More Stackadapt Interview Questions
About Stackadapt Interview Reports
This question was reported by a candidate who interviewed at Stackadapt. LeakCode aggregates interview reports from 10+ sources, including 1Point3Acres, Glassdoor, LeetCode Discuss, Blind, Reddit, Indeed, and Nowcoder. Each report is translated where necessary, deduplicated against existing entries, and tagged by company, role, round type, and reporting date.
Use this question as one calibration data point, not a memorization target. Companies typically rotate their question pools every 2-4 months; the exact wording of a 2024 question may differ from what you encounter today. The underlying pattern, difficulty level, and follow-up depth at Stackadapt are the higher-signal extractions to take from this report.
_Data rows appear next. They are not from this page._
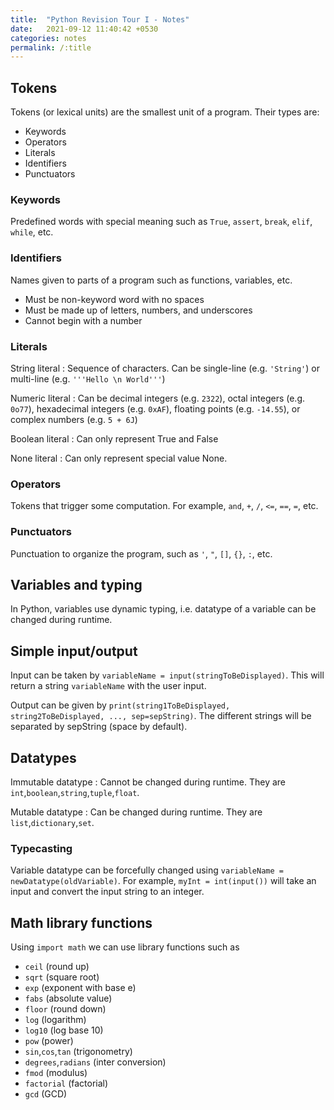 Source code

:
 ```yaml
---
title:  "Python Revision Tour I - Notes"
date:   2021-09-12 11:40:42 +0530
categories: notes
permalink: /:title
---
```

## Tokens

Tokens (or lexical units) are the smallest unit of a program. Their types are:

- Keywords 
- Operators
- Literals
- Identifiers
- Punctuators

### Keywords

Predefined words with special meaning such as `True`, `assert`, `break`, `elif`, `while`, etc.

### Identifiers

Names given to parts of a program such as functions, variables, etc.

- Must be non-keyword word with no spaces
- Must be made up of letters, numbers, and underscores
- Cannot begin with a number

### Literals

String literal
: Sequence of characters. Can be single-line (e.g. `'String'`) or multi-line (e.g. `'''Hello \n World'''`)

Numeric literal
: Can be decimal integers (e.g. `2322`), octal integers (e.g. `0o77`), hexadecimal integers (e.g. `0xAF`), floating points (e.g. `-14.55`), or complex numbers (e.g. `5 + 6J`)

Boolean literal
: Can only represent True and False

None literal
: Can only represent special value None.

### Operators

Tokens that trigger some computation. For example, `and`, `+`, `/`, `<=`, `==`, `=`, etc.

### Punctuators

Punctuation to organize the program, such as `'`, `"`, `[]`, `{}`, `:`, etc.

## Variables and typing

In Python, variables use dynamic typing, i.e. datatype of a variable can be changed during runtime.

## Simple input/output

Input can be taken by `variableName = input(stringToBeDisplayed)`. This will return a string `variableName` with the user input.

Output can be given by `print(string1ToBeDisplayed, string2ToBeDisplayed, ..., sep=sepString)`. The different strings will be separated by sepString (space by default).

## Datatypes

Immutable datatype
: Cannot be changed during runtime. They are `int`,`boolean`,`string`,`tuple`,`float`.

Mutable datatype
: Can be changed during runtime. They are `list`,`dictionary`,`set`.

### Typecasting

Variable datatype can be forcefully changed using `variableName = newDatatype(oldVariable)`. For example, `myInt = int(input())` will take an input and convert the input string to an integer.

## Math library functions

Using `import math` we can use library functions such as 

- `ceil` (round up)
- `sqrt` (square root)
- `exp` (exponent with base e)
- `fabs` (absolute value)
- `floor` (round down)
- `log` (logarithm)
- `log10` (log base 10)
- `pow` (power)
- `sin`,`cos`,`tan` (trigonometry)
- `degrees`,`radians` (inter conversion)
- `fmod` (modulus)
- `factorial` (factorial)
- `gcd` (GCD)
For broader preparation context, the Stackadapt interview process typically includes a recruiter screen, one or two technical phone screens, and a 4-5 round on-site loop covering coding, system design (at L4+ levels), and behavioral. Reports tagged on LeakCode show the round-by-round distribution and typical difficulty calibration. To browse questions filtered by round type and seniority, use the company hub linked above.
How To Practice This Type of Question
Solve similar problems on LeetCode under timed conditions (25-35 minutes per medium difficulty). The goal is pattern recognition: recognize the underlying technique (sliding window, two-pointer, BFS, memoized recursion, etc.) within 60-90 seconds of reading. Strong candidates verbalize their hypothesis out loud before coding, then iterate based on feedback. Weak candidates dive into implementation immediately, lose time on the wrong approach, and run out of time for follow-ups.
Companies update their question pools every 2-4 months. The exact wording of any given question may have been retired by the time you interview. Focus your prep on the pattern, not the specific problem. The patterns that appear in Stackadapt reports consistently are the ones worth investing in; one-off niche problems are not.
During Your Stackadapt Round
Apply the standard interview round template: clarify requirements (2-3 minutes), state your approach out loud and confirm direction with the interviewer (3-5 minutes), code with narration (15-25 minutes), test with concrete examples including edge cases (5 minutes), discuss optimization or trade-offs if time permits (5 minutes). This template is universally accepted across FAANG and adjacent companies; deviating from it produces weaker interviewer feedback signal.
The single most predictive failure mode in Stackadapt reports tagged "no hire": not asking clarifying questions. Interviewers are explicitly trained to weight this. Strong candidates ask 3-5 clarifying questions even on problems that look obvious; weak candidates dive into code immediately. The clarifying-question check is often the first signal recorded in the interviewer's written notes.